I do not have a working idea. I started with writing $E_m$ as a disjoint union, i.e. $$ E_m=A_m\uplus\biguplus_{i=m+1}^{\infty}A_i\setminus\bigcup_{j=m}^{i-1}A_j=A_m\uplus\biguplus_{i=m+1}^{\infty}\bigcap_{j=m}^{i-1}A_i\setminus A_j $$

and additionally I see that $$ A^+=\bigcap_{n=1}^{\infty}E_n. $$ But I do not know if this is helpful...

Would be great to get a help resp. answer.

With kind regards,

math12

Answer 1

Hint: For $x \in E_m$ consider $$\sup_{A_k \ni x} k.$$ Show that if this supremum is infinite, then $x \in A^{+}$. Otherwise, denote this supremum by $n$ and show that $x \in E_n \setminus E_{n+1}$.

Answer 2

I try to use the hint of njguliyev to create an own answer to my question. It would be really great if you had a look on this and gave me a feedback whether I am right or not.

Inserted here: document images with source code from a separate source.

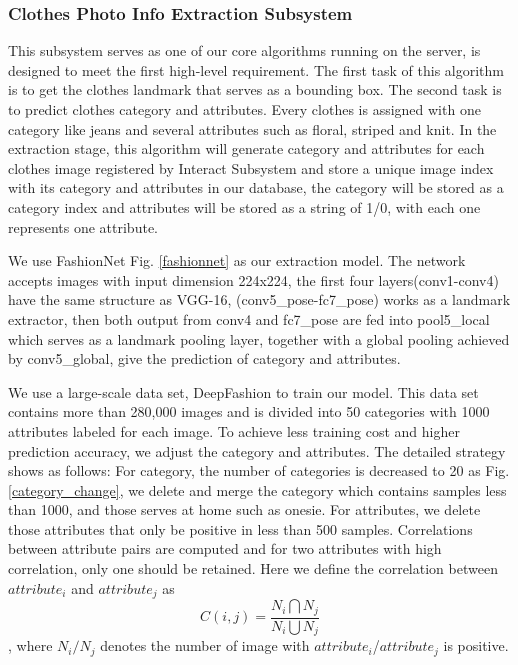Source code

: \subsubsection{Clothes Photo Info Extraction Subsystem}
This subsystem serves as one of our core algorithms running on the server, is designed to meet the first high-level requirement. The first task of this algorithm is to get the clothes landmark that serves as a bounding box. The second task is to predict clothes category and attributes. Every clothes is assigned with one category like jeans and several attributes such as floral, striped and knit. In the extraction stage, this algorithm will generate category and attributes for each clothes image registered by Interact Subsystem and store a unique image index with its category and attributes in our database, the category will be stored as a category index and attributes will be stored as a string of 1/0, with each one represents one attribute.  

We use FashionNet Fig. \ref{fashionnet} as our extraction model\cite{liu2016deepfashion}. The network accepts images with input dimension 224x224, the first four layers(conv1-conv4) have the same structure as VGG-16\cite{vgg}, (conv5\_pose-fc7\_pose) works as a landmark extractor, then both output from conv4 and fc7\_pose are fed into pool5\_local which serves as a landmark pooling layer, together with a global pooling achieved by conv5\_global, give the prediction of category and attributes.  

We use a large-scale data set, DeepFashion \cite{liu2016deepfashion} to train our model. This data set contains more than 280,000 images and is divided into 50 categories with 1000 attributes labeled for each image. To achieve less training cost and higher prediction accuracy, we adjust the category and attributes. The detailed strategy shows as follows: For category, the number of categories is decreased to 20 as Fig. \ref{category_change}, we delete and merge the category which contains samples less than 1000, and those serves at home such as onesie. For attributes, we delete those attributes that only be positive in less than 500 samples. Correlations between attribute pairs are computed and for two attributes with high correlation, only one should be retained. Here we define the correlation between $attribute_i$ and $attribute_j$ as $$C(i,j)=\frac{N_i\bigcap N_j}{N_i \bigcup N_j}$$, where $N_i/N_j$ denotes the number of image with $attribute_i$/$attribute_j$ is positive.  

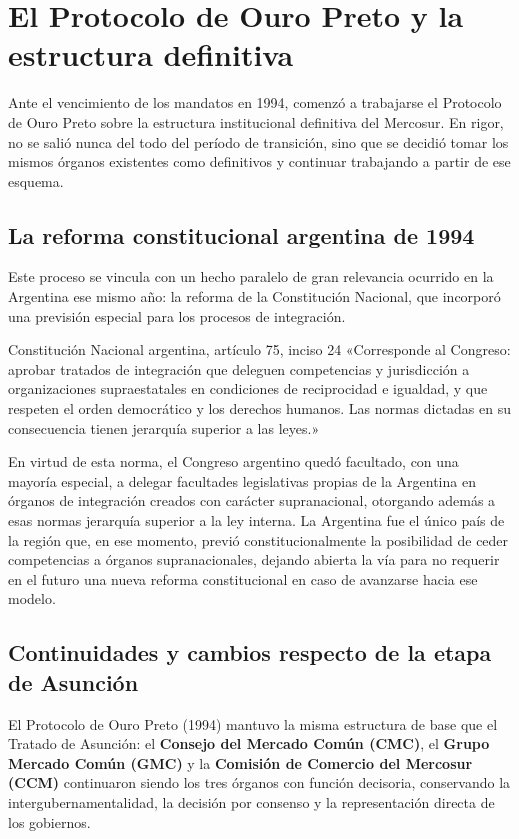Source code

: \documentclass[12pt,oneside]{book}
\begin{document}
\section{El Protocolo de Ouro Preto y la estructura definitiva}

Ante el vencimiento de los mandatos en 1994, comenzó a trabajarse el Protocolo de Ouro Preto sobre la estructura institucional definitiva del Mercosur. En rigor, no se salió nunca del todo del período de transición, sino que se decidió tomar los mismos órganos existentes como definitivos y continuar trabajando a partir de ese esquema.

\subsection{La reforma constitucional argentina de 1994}

Este proceso se vincula con un hecho paralelo de gran relevancia ocurrido en la Argentina ese mismo año: la reforma de la Constitución Nacional, que incorporó una previsión especial para los procesos de integración.

\begin{normacitada}{Constitución Nacional argentina, artículo 75, inciso 24}
«Corresponde al Congreso: aprobar tratados de integración que deleguen competencias y jurisdicción a organizaciones supraestatales en condiciones de reciprocidad e igualdad, y que respeten el orden democrático y los derechos humanos. Las normas dictadas en su consecuencia tienen jerarquía superior a las leyes.»
\end{normacitada}

En virtud de esta norma, el Congreso argentino quedó facultado, con una mayoría especial, a delegar facultades legislativas propias de la Argentina en órganos de integración creados con carácter supranacional, otorgando además a esas normas jerarquía superior a la ley interna. La Argentina fue el único país de la región que, en ese momento, previó constitucionalmente la posibilidad de ceder competencias a órganos supranacionales, dejando abierta la vía para no requerir en el futuro una nueva reforma constitucional en caso de avanzarse hacia ese modelo.

\subsection{Continuidades y cambios respecto de la etapa de Asunción}

El Protocolo de Ouro Preto (1994) mantuvo la misma estructura de base que el Tratado de Asunción: el \textbf{Consejo del Mercado Común (CMC)}, el \textbf{Grupo Mercado Común (GMC)} y la \textbf{Comisión de Comercio del Mercosur (CCM)} continuaron siendo los tres órganos con función decisoria, conservando la intergubernamentalidad, la decisión por consenso y la representación directa de los gobiernos.
\end{document}
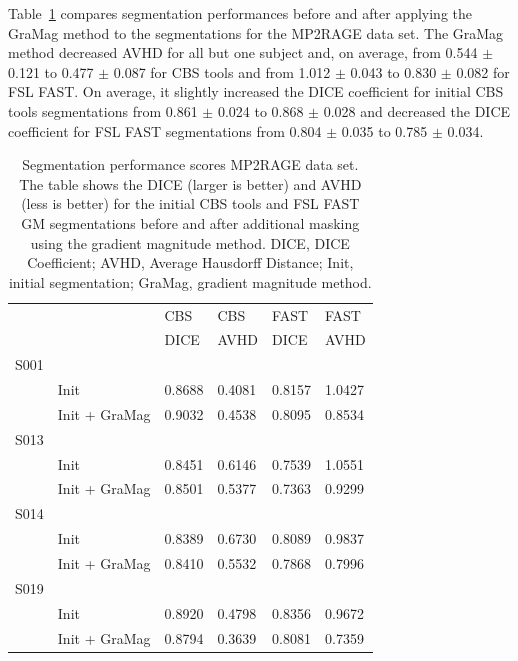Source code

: Table~\ref{tab:table2} compares segmentation performances before and after applying the GraMag method to the segmentations for the MP2RAGE data set. The GraMag method decreased AVHD for all but one subject and, on average, from 0.544 $\pm$ 0.121 to 0.477 $\pm$ 0.087 for CBS tools and from 1.012 $\pm$ 0.043 to 0.830 $\pm$ 0.082 for FSL FAST. On average, it slightly increased the DICE coefficient for initial CBS tools segmentations from 0.861 $\pm$ 0.024 to 0.868 $\pm$ 0.028 and decreased the DICE coefficient for FSL FAST segmentations from 0.804 $\pm$ 0.035 to 0.785 $\pm$ 0.034.

\begin{table}[!ht]
\centering
\caption{
Segmentation performance scores MP2RAGE data set. The table shows the DICE (larger is better) and AVHD (less is better) for the initial CBS tools and FSL FAST GM segmentations before and after additional masking using the gradient magnitude method. DICE, DICE Coefficient; AVHD, Average Hausdorff Distance; Init, initial segmentation; GraMag, gradient magnitude method.}
\begin{tabular}{llllll}
\\
\toprule
     &                 & CBS   & CBS   & FAST  & FAST  \\
     &                 & DICE  & AVHD  & DICE  & AVHD  \\
\midrule
 S001 &                &            &            &             &             \\
      & Init           & 0.8688     & 0.4081     & 0.8157      & 1.0427      \\
      & Init + GraMag  & 0.9032     & 0.4538     & 0.8095      & 0.8534      \\
 S013 &                &            &            &             &             \\
      & Init           & 0.8451     & 0.6146     & 0.7539      & 1.0551      \\
      & Init + GraMag  & 0.8501     & 0.5377     & 0.7363      & 0.9299      \\
 S014 &                &            &            &             &             \\
      & Init           & 0.8389     & 0.6730     & 0.8089      & 0.9837      \\
      & Init + GraMag  & 0.8410     & 0.5532     & 0.7868      & 0.7996      \\
 S019 &                &            &            &             &             \\
      & Init           & 0.8920     & 0.4798     & 0.8356      & 0.9672      \\
      & Init + GraMag  & 0.8794     & 0.3639     & 0.8081      & 0.7359      \\
\bottomrule
\end{tabular}
\label{tab:table2}
\end{table}

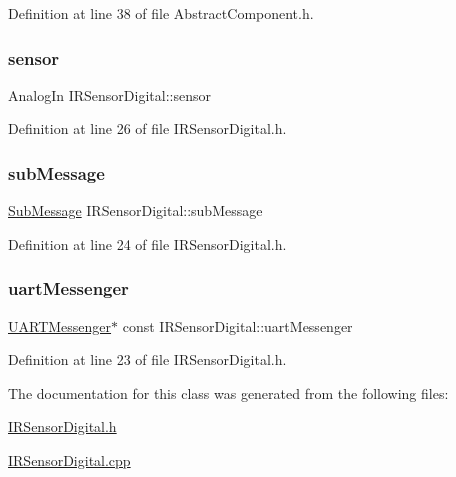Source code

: Definition at line 38 of file Abstract\+Component.\+h.

\mbox{\label{class_i_r_sensor_digital_a8b0c7fe2d6e9f575d589342648868235}} 
\subsubsection{\texorpdfstring{sensor}{sensor}}
{\footnotesize\ttfamily Analog\+In I\+R\+Sensor\+Digital\+::sensor\hspace{0.3cm}{\ttfamily [private]}}



Definition at line 26 of file I\+R\+Sensor\+Digital.\+h.

\mbox{\label{class_i_r_sensor_digital_a930d64f72308a44d9be143d1eb8c77a1}} 
\subsubsection{\texorpdfstring{sub\+Message}{subMessage}}
{\footnotesize\ttfamily \hyperlink{struct_sub_message}{Sub\+Message} I\+R\+Sensor\+Digital\+::sub\+Message\hspace{0.3cm}{\ttfamily [private]}}



Definition at line 24 of file I\+R\+Sensor\+Digital.\+h.

\mbox{\label{class_i_r_sensor_digital_a4890a7142a916a4d1ef70d7ebbe79f77}} 
\subsubsection{\texorpdfstring{uart\+Messenger}{uartMessenger}}
{\footnotesize\ttfamily \hyperlink{class_u_a_r_t_messenger}{U\+A\+R\+T\+Messenger}$\ast$ const I\+R\+Sensor\+Digital\+::uart\+Messenger\hspace{0.3cm}{\ttfamily [private]}}



Definition at line 23 of file I\+R\+Sensor\+Digital.\+h.



The documentation for this class was generated from the following files\+:\begin{DoxyCompactItemize}
\item 
\hyperlink{_i_r_sensor_digital_8h}{I\+R\+Sensor\+Digital.\+h}\item 
\hyperlink{_i_r_sensor_digital_8cpp}{I\+R\+Sensor\+Digital.\+cpp}\end{DoxyCompactItemize}
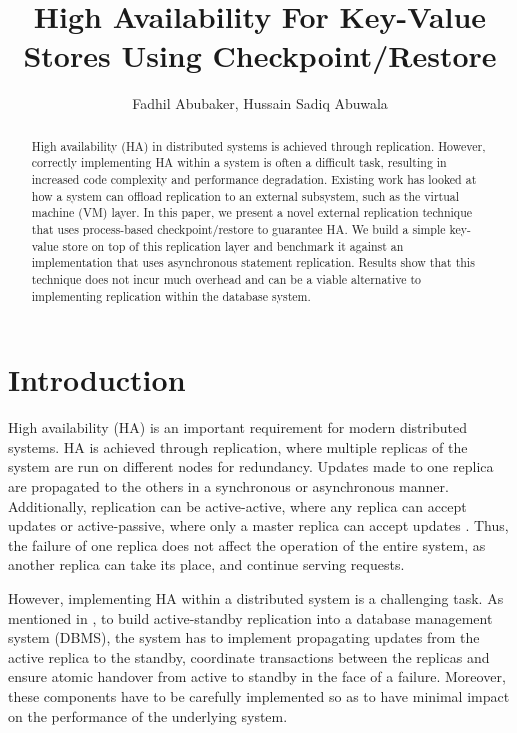 \documentclass[final]{proc}
\title{High Availability For Key-Value Stores Using Checkpoint/Restore}
\author{Fadhil Abubaker, Hussain Sadiq Abuwala}
\date{}
\begin{document}
\maketitle

\begin{abstract}
  High availability (HA) in distributed systems is achieved through replication.
  However, correctly implementing HA within a system is often a difficult task,
  resulting in increased code complexity and performance degradation. Existing
  work has looked at how a system can offload replication to an external
  subsystem, such as the virtual machine (VM) layer. In this paper, we present a
  novel external replication technique that uses process-based
  checkpoint/restore to guarantee HA. We build a simple key-value store on top
  of this replication layer and benchmark it against an implementation that uses
  asynchronous statement replication. Results show that this technique does not
  incur much overhead and can be a viable alternative to implementing
  replication within the database system.
\end{abstract}

\section{Introduction}

High availability (HA) is an important requirement for modern distributed
systems. HA is achieved through replication, where multiple replicas of the
system are run on different nodes for redundancy. Updates made to one replica
are propagated to the others in a synchronous or asynchronous manner.
Additionally, replication can be active-active, where any replica can accept
updates or active-passive, where only a master replica can accept updates
\cite{Dangers}. Thus, the failure of one replica does not affect the operation
of the entire system, as another replica can take its place, and continue
serving requests.

However, implementing HA within a distributed system is a challenging task. As
mentioned in \cite{RemusDB}, to build active-standby replication into a database
management system (DBMS), the system has to implement propagating updates from
the active replica to the standby, coordinate transactions between the replicas
and ensure atomic handover from active to standby in the face of a failure.
Moreover, these components have to be carefully implemented so as to have
minimal impact on the performance of the underlying system.
\end{document}
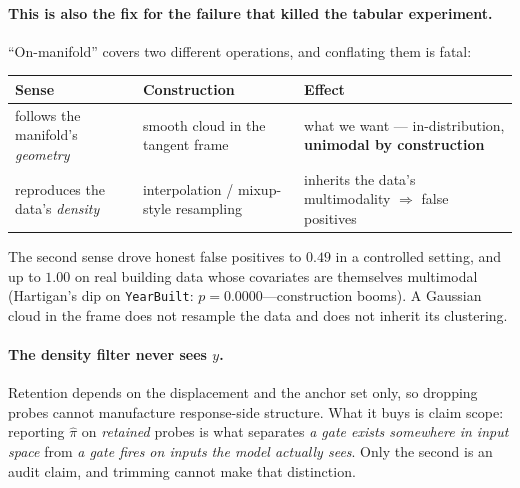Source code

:\documentclass[11pt]{article}
\newcommand{\pihat}{\hat{\pi}}
\begin{document}
\paragraph{This is also the fix for the failure that killed the tabular experiment.}
``On-manifold'' covers two different operations, and conflating them is fatal:

\begin{table}[h]
\small\centering
\begin{tabular}{@{}p{}p{}p{}@{}}
\toprule
\textbf{\sffamily Sense} & \textbf{\sffamily Construction} & \textbf{\sffamily Effect}\\
\midrule
follows the manifold's \emph{geometry} & smooth cloud in the tangent frame
  & what we want --- in-distribution, \textbf{unimodal by construction}\\
reproduces the data's \emph{density} & interpolation / mixup-style resampling
  & inherits the data's multimodality $\Rightarrow$ false positives\\
\bottomrule
\end{tabular}
\end{table}

\noindent The second sense drove honest false positives to $0.49$ in a controlled setting, and up
to $1.00$ on real building data whose covariates are themselves multimodal (Hartigan's dip on
\texttt{YearBuilt}: $p = 0.0000$---construction booms). A Gaussian cloud in the frame does not
resample the data and does not inherit its clustering.

\paragraph{The density filter never sees $y$.} Retention depends on the displacement and the
anchor set only, so dropping probes cannot manufacture response-side structure. What it buys is
claim scope: reporting $\pihat$ on \emph{retained} probes is what separates \emph{a gate exists
somewhere in input space} from \emph{a gate fires on inputs the model actually sees}. Only the
second is an audit claim, and trimming cannot make that distinction.
\end{document}
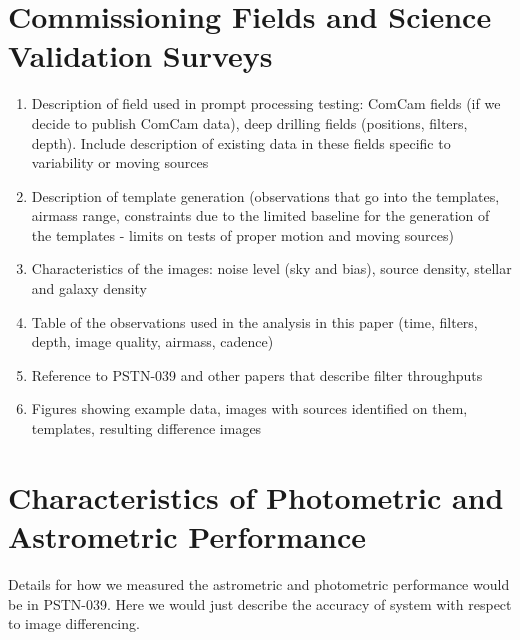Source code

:\section{Commissioning Fields and Science Validation Surveys}
\label{sec:fields}

\begin{enumerate}

    \item Description of field used in prompt processing testing: ComCam fields (if we decide to publish ComCam data), 
    deep drilling fields (positions, filters, depth). Include description of existing data in these fields specific to variability 
    or moving sources
    \item Description of template generation (observations that go into the templates, airmass range, constraints due to 
    the limited baseline for the generation of the templates - limits on tests of proper motion and moving sources)
    \item Characteristics of the images: noise level (sky and bias), source density, stellar and galaxy density 
    \item Table of the observations used in the analysis in this paper (time, filters, depth, image quality, airmass, cadence)
    \item Reference to PSTN-039 and other papers that describe filter throughputs
    \item Figures showing example data, images with sources identified on them, templates, resulting difference images

\end{enumerate}


\section{Characteristics of Photometric and Astrometric Performance}

Details for how we measured the astrometric and photometric performance would be in PSTN-039. Here we would just describe the 
accuracy of system with respect to  image differencing.

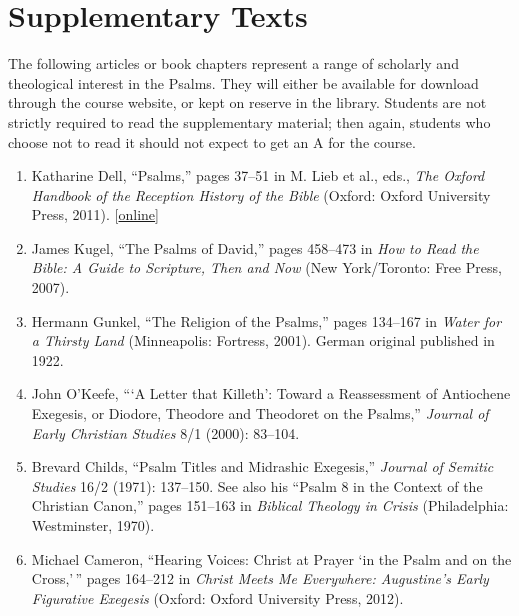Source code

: \documentclass[titlepage]{article}
\begin{document}
\section{Supplementary Texts}
\label{supplementary}

The following articles or book chapters represent a range of scholarly
and theological interest in the Psalms. They will either be available
for download through the course website, or kept on reserve in the
library. Students are not strictly required to read the supplementary
material; then again, students who choose not to read it should not
expect to get an A for the course.

\begin{enumerate}

  \item Katharine Dell, “Psalms,” pages 37--51 in M. Lieb et al., eds., \emph{The Oxford Handbook of the Reception History of the Bible} (Oxford: Oxford University Press, 2011). [\href{http://ezproxy.mytyndale.ca:2048/login?url=http://www.oxfordhandbooks.com/view/10.1093/oxfordhb/9780199204540.001.0001/oxfordhb-9780199204540-e-4}{online}]

  \item James Kugel, “The Psalms of David,” pages 458–473 in \emph{How to Read the Bible: A Guide to Scripture, Then and Now} (New York/Toronto: Free Press, 2007).

  \item Hermann Gunkel, “The Religion of the Psalms,” pages 134–167 in \emph{Water for a Thirsty Land} (Minneapolis: Fortress, 2001). German original published in 1922.

  \item John O’Keefe, “‘A Letter that Killeth’: Toward a Reassessment of Antiochene Exegesis, or Diodore, Theodore and Theodoret on the Psalms,” \emph{Journal of Early Christian Studies} 8/1 (2000): 83–104.

  \item Brevard Childs, “Psalm Titles and Midrashic Exegesis,” \emph{Journal of Semitic Studies} 16/2 (1971): 137--150. See also his “Psalm 8 in the Context of the Christian Canon,” pages 151–163 in \emph{Biblical Theology in Crisis} (Philadelphia: Westminster, 1970).

  \item Michael Cameron, ``Hearing Voices: Christ at Prayer `in the Psalm and on the Cross,'\,'' pages 164--212 in \emph{Christ Meets Me Everywhere: Augustine's Early Figurative Exegesis} (Oxford: Oxford University Press, 2012).


\end{enumerate}
\end{document}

I have to show two inclusions.

(1) "$\subseteq$":

Let $x\in E_m=\bigcup_{n\geq m}A_n$. Consider $$ q:=\sup_{n\geq m}\left\{n|x\in A_n\right\}. $$ First case: $q<\infty$

Then $\exists~k>q: x\notin A_l, l\geq k$, so $x\notin\bigcup_{j\geq k}A_j$ and therefore $x\notin\bigcap_{n\geq 1}\bigcup_{s\geq n}A_s=A^+$. But it is $$ x\in A_q\subset\bigcup_{j\geq q}A_j\wedge x\notin\bigcup_{i\geq q+1}A_i\\\Rightarrow x\in\bigcup_{j\geq q}A_j\setminus\bigcup_{i\geq q+1}A_i=E_q\setminus E_{q+1}\subset\biguplus_{n\geq m}(E_n\setminus E_{n+1}). $$ So, to sum this up, $x\notin A^+$ and $x\in\biguplus_{n\geq m}(E_n\setminus E_{n+1})$, which means $$x\in A^+\uplus\biguplus_{n\geq m}(E_n\setminus E_{n+1}). $$ Second case: $q=\infty$

Then $x\in A_n~\forall~n\geq m$, so $x\in\bigcup_{k=n}^{\infty}A_k~\forall~n\in\mathbb{N}$ and therefore $x\in\bigcap_{n\geq 1}\bigcup_{k\geq n}A_k=A^+$. Furthermore it is $$ x\in\bigcup_{j\geq n}A_j\wedge x\in\bigcup_{i\geq n+1}A_i~\forall~n\in\mathbb{N}\\\Rightarrow\not\exists~n\geq m: x\notin E_n\setminus E_{n+1}\\\Rightarrow x\notin\biguplus_{n\geq m}(E_n\setminus E_{n+1}) $$

(2) "$\supseteq$":

Consider $x\in A^+\uplus\biguplus_{n\geq m}(E_n\setminus E_{n+1})$.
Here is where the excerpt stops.